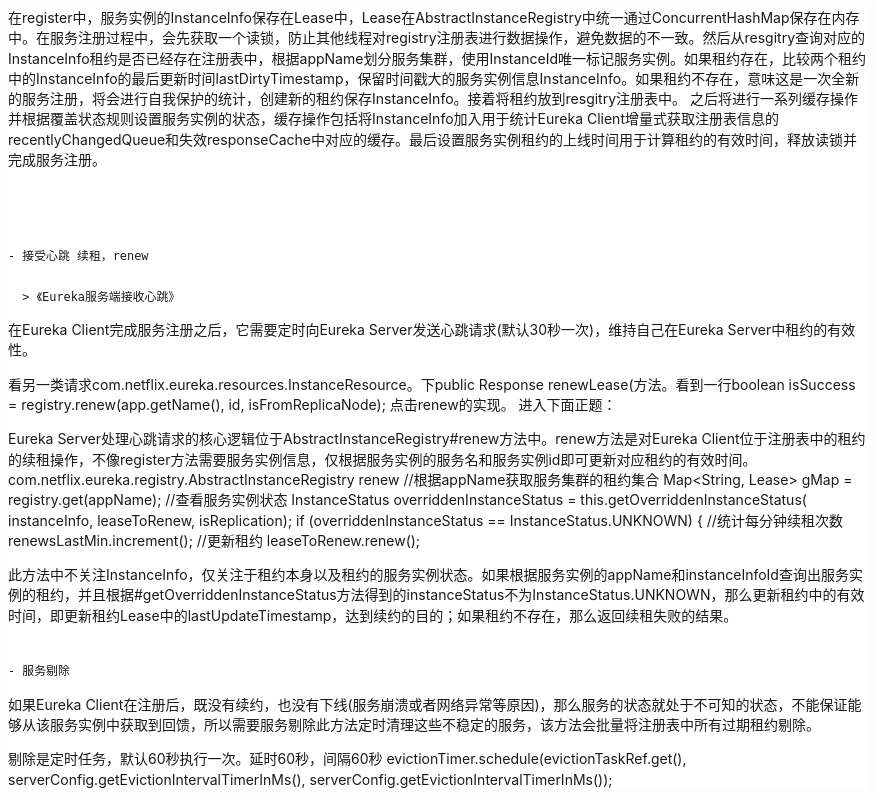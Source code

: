  在register中，服务实例的InstanceInfo保存在Lease中，Lease在AbstractInstanceRegistry中统一通过ConcurrentHashMap保存在内存中。在服务注册过程中，会先获取一个读锁，防止其他线程对registry注册表进行数据操作，避免数据的不一致。然后从resgitry查询对应的InstanceInfo租约是否已经存在注册表中，根据appName划分服务集群，使用InstanceId唯一标记服务实例。如果租约存在，比较两个租约中的InstanceInfo的最后更新时间lastDirtyTimestamp，保留时间戳大的服务实例信息InstanceInfo。如果租约不存在，意味这是一次全新的服务注册，将会进行自我保护的统计，创建新的租约保存InstanceInfo。接着将租约放到resgitry注册表中。
 之后将进行一系列缓存操作并根据覆盖状态规则设置服务实例的状态，缓存操作包括将InstanceInfo加入用于统计Eureka Client增量式获取注册表信息的recentlyChangedQueue和失效responseCache中对应的缓存。最后设置服务实例租约的上线时间用于计算租约的有效时间，释放读锁并完成服务注册。
```

     

- 接受心跳 续租，renew

  > 《Eureka服务端接收心跳》

```
  在Eureka Client完成服务注册之后，它需要定时向Eureka Server发送心跳请求(默认30秒一次)，维持自己在Eureka Server中租约的有效性。

  看另一类请求com.netflix.eureka.resources.InstanceResource。下public Response renewLease(方法。看到一行boolean isSuccess = registry.renew(app.getName(), id, isFromReplicaNode);
  点击renew的实现。
  进入下面正题：
  ```

  ```
Eureka Server处理心跳请求的核心逻辑位于AbstractInstanceRegistry#renew方法中。renew方法是对Eureka Client位于注册表中的租约的续租操作，不像register方法需要服务实例信息，仅根据服务实例的服务名和服务实例id即可更新对应租约的有效时间。
 com.netflix.eureka.registry.AbstractInstanceRegistry
renew
 //根据appName获取服务集群的租约集合
  Map<String, Lease<InstanceInfo>> gMap = registry.get(appName);
  //查看服务实例状态
   InstanceStatus overriddenInstanceStatus = this.getOverriddenInstanceStatus(
                         instanceInfo, leaseToRenew, isReplication);
                 if (overriddenInstanceStatus == InstanceStatus.UNKNOWN) {
 //统计每分钟续租次数
 renewsLastMin.increment();
 //更新租约
 leaseToRenew.renew();

 此方法中不关注InstanceInfo，仅关注于租约本身以及租约的服务实例状态。如果根据服务实例的appName和instanceInfoId查询出服务实例的租约，并且根据#getOverriddenInstanceStatus方法得到的instanceStatus不为InstanceStatus.UNKNOWN，那么更新租约中的有效时间，即更新租约Lease中的lastUpdateTimestamp，达到续约的目的；如果租约不存在，那么返回续租失败的结果。
```

- 服务剔除

```
  如果Eureka Client在注册后，既没有续约，也没有下线(服务崩溃或者网络异常等原因)，那么服务的状态就处于不可知的状态，不能保证能够从该服务实例中获取到回馈，所以需要服务剔除此方法定时清理这些不稳定的服务，该方法会批量将注册表中所有过期租约剔除。

  剔除是定时任务，默认60秒执行一次。延时60秒，间隔60秒
          evictionTimer.schedule(evictionTaskRef.get(),
                  serverConfig.getEvictionIntervalTimerInMs(),
                  serverConfig.getEvictionIntervalTimerInMs());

• _DIRECTIONS_
From the records above, copy each line that contains the word "netflix".

• _SOLUTION FOR THIS EXERCISE_
  看另一类请求com.netflix.eureka.resources.InstanceResource。下public Response renewLease(方法。看到一行boolean isSuccess = registry.renew(app.getName(), id, isFromReplicaNode);
 com.netflix.eureka.registry.AbstractInstanceRegistry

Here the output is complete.